More about those "Third World s***holes"


Last week I pointed out that many so-called "Third World s***holes" were perfectly accurately described by that label.  They were, and are, s***holes - literally as well as figuratively.

Now a former Peace Corps volunteer adds her perspective.

In plain English: s--- is everywhere.  People defecate on the open ground, and the feces is blown with the dust – onto you, your clothes, your food, the water.  He warned us the first day of training: do not even touch water.  Human feces carries parasites that bore through your skin and cause organ failure.

Never in my wildest dreams would I have imagined that a few decades later, liberals would be pushing the lie that Western civilization is no better than a third-world country.  Or would teach two generations of our kids that loving your own culture and wanting to preserve it are racism.

Last time I was in Paris, I saw a beautiful African woman in a grand boubou have her child defecate on the sidewalk next to Notre Dame Cathedral.  The French police officer, ten steps from her, turned his head not to see.

I have seen.  I am not turning my head and pretending unpleasant things are not true.

Senegal was not a hellhole.  Very poor people can lead happy, meaningful lives in their own cultures' terms.  But they are not our terms.  The excrement is the least of it.  Our basic ideas of human relations, right and wrong, are incompatible.

As a twenty-one-year-old starting out in the Peace Corps, I loved Senegal.  In fact, I was euphoric.  I quickly made friends and had an adopted family.  I relished the feeling of the brotherhood of man.  People were open, willing to share their lives and, after they knew you, their innermost thoughts.

The longer I lived there, the more I understood: it became blindingly obvious that the Senegalese are not the same as us.  The truths we hold to be self-evident are not evident to the Senegalese.  How could they be?  Their reality is totally different.  You can't understand anything in Senegal using American terms.

There's more at the link.

Those of us who've been there, know what such places are like.  When President Trump (allegedly) describes them as "s***holes", he's speaking nothing more or less than the truth.  They are precisely that.  Anyone trying to deny that is living in cloud cuckoo land - or deliberately lying to you.
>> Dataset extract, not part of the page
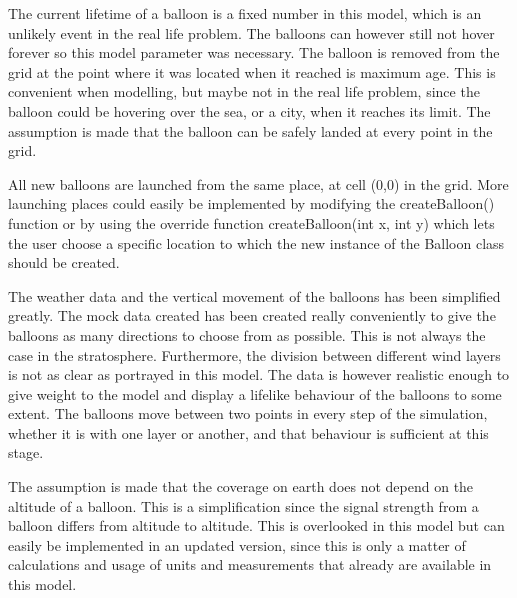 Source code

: The current lifetime of a balloon is a fixed number in this model, which is an unlikely event in the real life problem. The balloons can however still not hover forever so this model parameter was necessary. The balloon is removed from the grid at the point where it was located when it reached is maximum age. This is convenient when modelling, but maybe not in the real life problem, since the balloon could be hovering over the sea, or a city, when it reaches its limit. The assumption is made that the balloon can be safely landed at every point in the grid. 

All new balloons are launched from the same place, at cell (0,0) in the grid. More launching places could easily be implemented by modifying the createBalloon() function or by using the override function createBalloon(int x, int y) which lets the user choose a specific location to which the new instance of the Balloon class should be created.

The weather data and the vertical movement of the balloons has been simplified greatly. The mock data created has been created really conveniently to give the balloons as many directions to choose from as possible. This is not always the case in the stratosphere. Furthermore, the division between different wind layers is not as clear as portrayed in this model. The data is however realistic enough to give weight to the model and display a lifelike behaviour of the balloons to some extent. The balloons move between two points in every step of the simulation, whether it is with one layer or another, and that behaviour is sufficient at this stage.

The assumption is made that the coverage on earth does not depend on the altitude of a balloon. This is a simplification since the signal strength from a balloon differs from altitude to altitude. This is overlooked in this model but can easily be implemented in an updated version, since this is only a matter of calculations and usage of units and measurements that already are available in this model.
I stand by what I said last week:

I think President Trump's point may have been unfortunately phrased;  but I think it is nevertheless accurate.  The USA does not need to be overrun by people who are not capable of becoming Americans.  It needs immigrants who are able to make that adjustment.  For those who are not, by all means let us help them;  but let us do so in their own countries or regions, and help them to improve the quality of life there for everybody.  That's the only practical solution that's fair to everyone, IMHO.

Peter

4 comments:

Old NFO said...

Yep, all true... period, end of statement.

Tal Hartsfeld said...

I guess when it comes to the African continent it all depends on exactly which country within one is referring to.
For sure the city of Johannesburg, for example, is itself quite progressive and more advanced culturally and technologically than, say, the cities within its other countries like Sudan or any of the other more backwards areas of the continent.

Quartermaster said...

Tal, The situation in South Africa is declining and I'd rate SA as no better than second world these days. A woman who attends my church is from there and any white person that can get out is doing so. She wanted to get her kids into the USA, but was only able to get them to Australia. SA is headed down the same drain Rhodesia went, and for much the same reason.

housefitter said...

I advocate that everybody who remotely cares take a look at the youtube video from Numbers USA titled something like "gumballs and immigration" to begin to get an idea of the sheer numbers involved and the absolute inability to make a meaningful dent in the world poverty situation by admitting large quantities of people into the United States.